*MATERIAL SHOWN:*
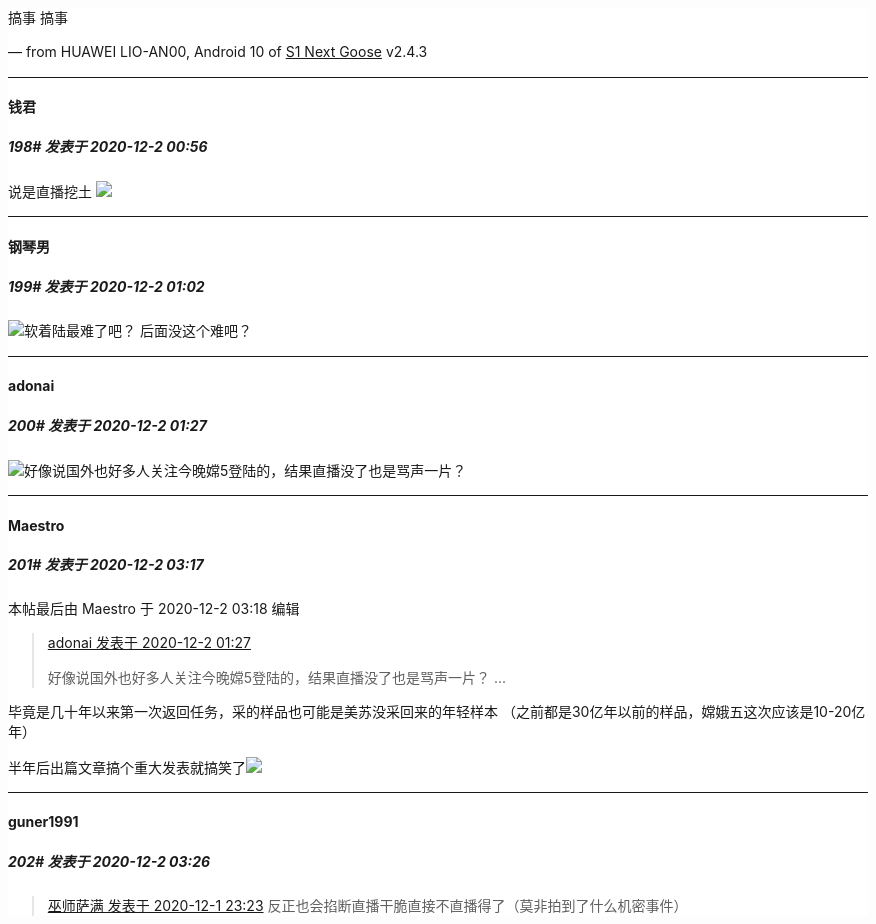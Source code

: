 
搞事 搞事

— from HUAWEI LIO-AN00, Android 10 of [S1 Next Goose](https://pan.baidu.com/s/1mi43uRm) v2.4.3


-----

####  钱君  
##### 198#       发表于 2020-12-2 00:56


说是直播挖土 
<img src="http://wx2.sinaimg.cn/large/00686eaKgy1gl8tfszz8ej30u00ytdtv.jpg" referrerpolicy="no-referrer">


-----

####  钢琴男  
##### 199#       发表于 2020-12-2 01:02


<img src="https://static.saraba1st.com/image/smiley/face2017/004.gif" referrerpolicy="no-referrer">软着陆最难了吧？ 后面没这个难吧？


-----

####  adonai  
##### 200#       发表于 2020-12-2 01:27


<img src="https://static.saraba1st.com/image/smiley/face2017/067.png" referrerpolicy="no-referrer">好像说国外也好多人关注今晚嫦5登陆的，结果直播没了也是骂声一片？


-----

####  Maestro  
##### 201#       发表于 2020-12-2 03:17


 本帖最后由 Maestro 于 2020-12-2 03:18 编辑 
<blockquote><a href="httphttps://bbs.saraba1st.com/2b/forum.php?mod=redirect&amp;goto=findpost&amp;pid=49582008&amp;ptid=1972742" target="_blank">adonai 发表于 2020-12-2 01:27</a>

好像说国外也好多人关注今晚嫦5登陆的，结果直播没了也是骂声一片？ ...</blockquote>
毕竟是几十年以来第一次返回任务，采的样品也可能是美苏没采回来的年轻样本 （之前都是30亿年以前的样品，嫦娥五这次应该是10-20亿年）


半年后出篇文章搞个重大发表就搞笑了<img src="https://static.saraba1st.com/image/smiley/face2017/032.png" referrerpolicy="no-referrer">


-----

####  guner1991  
##### 202#       发表于 2020-12-2 03:26


<blockquote><a href="httphttps://bbs.saraba1st.com/2b/forum.php?mod=redirect&amp;goto=findpost&amp;pid=49581219&amp;ptid=1972742" target="_blank">巫师萨满 发表于 2020-12-1 23:23</a>
反正也会掐断直播干脆直接不直播得了（莫非拍到了什么机密事件）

*WORK TO COMPLETE:* Everything in the material goes into the copy exactly, except the images.

*EXERCISE RESPONSE:*
Source code

: 
搞事 搞事

— from HUAWEI LIO-AN00, Android 10 of [S1 Next Goose](https://pan.baidu.com/s/1mi43uRm) v2.4.3


-----

####  钱君  
##### 198#       发表于 2020-12-2 00:56


说是直播挖土 
<img src="http://wx2.sinaimg.cn/large/00686eaKgy1gl8tfszz8ej30u00ytdtv.jpg" referrerpolicy="no-referrer">


-----

####  钢琴男  
##### 199#       发表于 2020-12-2 01:02


<img src="https://static.saraba1st.com/image/smiley/face2017/004.gif" referrerpolicy="no-referrer">软着陆最难了吧？ 后面没这个难吧？


-----

####  adonai  
##### 200#       发表于 2020-12-2 01:27


<img src="https://static.saraba1st.com/image/smiley/face2017/067.png" referrerpolicy="no-referrer">好像说国外也好多人关注今晚嫦5登陆的，结果直播没了也是骂声一片？


-----

####  Maestro  
##### 201#       发表于 2020-12-2 03:17


 本帖最后由 Maestro 于 2020-12-2 03:18 编辑 
<blockquote><a href="httphttps://bbs.saraba1st.com/2b/forum.php?mod=redirect&amp;goto=findpost&amp;pid=49582008&amp;ptid=1972742" target="_blank">adonai 发表于 2020-12-2 01:27</a>

好像说国外也好多人关注今晚嫦5登陆的，结果直播没了也是骂声一片？ ...</blockquote>
毕竟是几十年以来第一次返回任务，采的样品也可能是美苏没采回来的年轻样本 （之前都是30亿年以前的样品，嫦娥五这次应该是10-20亿年）


半年后出篇文章搞个重大发表就搞笑了<img src="https://static.saraba1st.com/image/smiley/face2017/032.png" referrerpolicy="no-referrer">


-----

####  guner1991  
##### 202#       发表于 2020-12-2 03:26


<blockquote><a href="httphttps://bbs.saraba1st.com/2b/forum.php?mod=redirect&amp;goto=findpost&amp;pid=49581219&amp;ptid=1972742" target="_blank">巫师萨满 发表于 2020-12-1 23:23</a>
反正也会掐断直播干脆直接不直播得了（莫非拍到了什么机密事件）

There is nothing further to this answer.